- Instructions for the task -
Only the number is wanted: how many lines below contain "Mairel"?

··· Exercise inputs ···

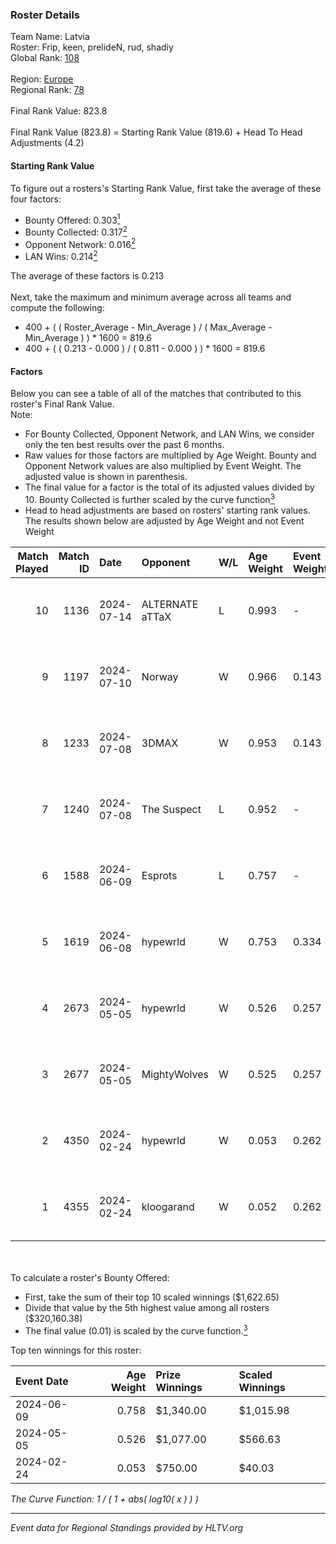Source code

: ### Roster Details<br />
Team Name: Latvia<br />
Roster: Frip, keen, prelideN, rud, shadiy<br />
Global Rank: [108](../standings_global_2024_08_14.md)<br />
<br />
Region: [Europe]( ../standings_europe_2024_08_14.md)<br />
Regional Rank: [78]( ../standings_europe_2024_08_14.md)<br />
<br />
Final Rank Value:  823.8<br />
<br />
Final Rank Value (823.8) = Starting Rank Value (819.6) + Head To Head Adjustments (4.2)<br />

#### Starting Rank Value<br />
To figure out a rosters's Starting Rank Value, first take the average of these four factors:<br />
- Bounty Offered: 0.303[<sup>1</sup>](#table2)
- Bounty Collected: 0.317[<sup>2</sup>](#table1)
- Opponent Network: 0.016[<sup>2</sup>](#table1)
- LAN Wins: 0.214[<sup>2</sup>](#table1)

The average of these factors is 0.213<br />
<br />
Next, take the maximum and minimum average across all teams and compute the following:<br />
- 400 + ( ( Roster_Average - Min_Average ) / ( Max_Average - Min_Average ) ) * 1600 = 819.6
- 400 + ( ( 0.213 - 0.000 ) / ( 0.811 - 0.000 ) ) * 1600 = 819.6


#### Factors<br />
Below you can see a table of all of the matches that contributed to this roster's Final Rank Value.<br />
Note:<br />

- For Bounty Collected, Opponent Network, and LAN Wins, we consider only the ten best results over the past 6 months.
- Raw values for those factors are multiplied by Age Weight. Bounty and Opponent Network values are also multiplied by Event Weight. The adjusted value is shown in parenthesis.
- The final value for a factor is the total of its adjusted values divided by 10. Bounty Collected is further scaled by the curve function[<sup>3</sup>](#curveFunction)
- Head to head adjustments are based on rosters' starting rank values. The results shown below are adjusted by Age Weight and not Event Weight
<span id="table1"></span><br />


| Match Played | Match ID | Date       | Opponent        | W/L | Age Weight | Event Weight | Bounty Collected | Opponent Network | LAN Wins  | H2H Adj. | Roster                               |
| -: | -: | :- | :- | :- | :- | :- | :- | :- | :- | -: | :- |
|           10 |     1136 | 2024-07-14 | ALTERNATE aTTaX | L   | 0.993      | -            | -                | -                | -         |   -13.97 | Frip, keen, prelideN, rud, shadiy    |
|            9 |     1197 | 2024-07-10 | Norway          | W   | 0.966      | 0.143        | 0.005 (0.001)    | 0.096 (0.013)    | 0 (0.000) |     8.31 | Frip, keen, prelideN, rud, shadiy    |
|            8 |     1233 | 2024-07-08 | 3DMAX           | W   | 0.953      | 0.143        | 0.508 (0.069)    | 1.000 (0.136)    | 0 (0.000) |    28.79 | Frip, keen, prelideN, rud, shadiy    |
|            7 |     1240 | 2024-07-08 | The Suspect     | L   | 0.952      | -            | -                | -                | -         |   -15.24 | Frip, keen, prelideN, rud, shadiy    |
|            6 |     1588 | 2024-06-09 | Esprots         | L   | 0.757      | -            | -                | -                | -         |   -16.11 | Frip, keen, prelideN, raw, shadiy    |
|            5 |     1619 | 2024-06-08 | hypewrld        | W   | 0.753      | 0.334        | 0.002 (0.001)    | 0.022 (0.006)    | 1 (0.753) |     5.94 | Frip, keen, prelideN, raw, shadiy    |
|            4 |     2673 | 2024-05-05 | hypewrld        | W   | 0.526      | 0.257        | 0.002 (0.000)    | 0.022 (0.003)    | 1 (0.526) |     4.34 | flairr, Frip, Mairel, rud, shadiy    |
|            3 |     2677 | 2024-05-05 | MightyWolves    | W   | 0.525      | 0.257        | 0.000 (0.000)    | 0.000 (0.000)    | 1 (0.525) |     1.43 | flairr, Frip, Mairel, rud, shadiy    |
|            2 |     4350 | 2024-02-24 | hypewrld        | W   | 0.053      | 0.262        | 0.002 (0.000)    | 0.022 (0.000)    | 1 (0.053) |     0.44 | EIZA, keen, prelideN, shadiy, shield |
|            1 |     4355 | 2024-02-24 | kloogarand      | W   | 0.052      | 0.262        | 0.000 (0.000)    | 0.000 (0.000)    | 1 (0.052) |     0.22 | EIZA, keen, prelideN, shadiy, shield |

<br />
<span id="table2"></span><br />
To calculate a roster's Bounty Offered:<br />

- First, take the sum of their top 10 scaled winnings ($1,622.65)
- Divide that value by the 5th highest value among all rosters ($320,160.38)
- The final value (0.01) is scaled by the curve function.[<sup>3</sup>](#curveFunction)

Top ten winnings for this roster:<br />

| Event Date | Age Weight | Prize Winnings | Scaled Winnings |
| :- | -: | :- | :- |
| 2024-06-09 |      0.758 | $1,340.00      | $1,015.98       |
| 2024-05-05 |      0.526 | $1,077.00      | $566.63         |
| 2024-02-24 |      0.053 | $750.00        | $40.03          |


<span id="curveFunction"></span>_The Curve Function: 1 / ( 1 + abs( log10( x ) ) )_<br />

---
_Event data for Regional Standings provided by HLTV.org_<br />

···

- Exercise output -
2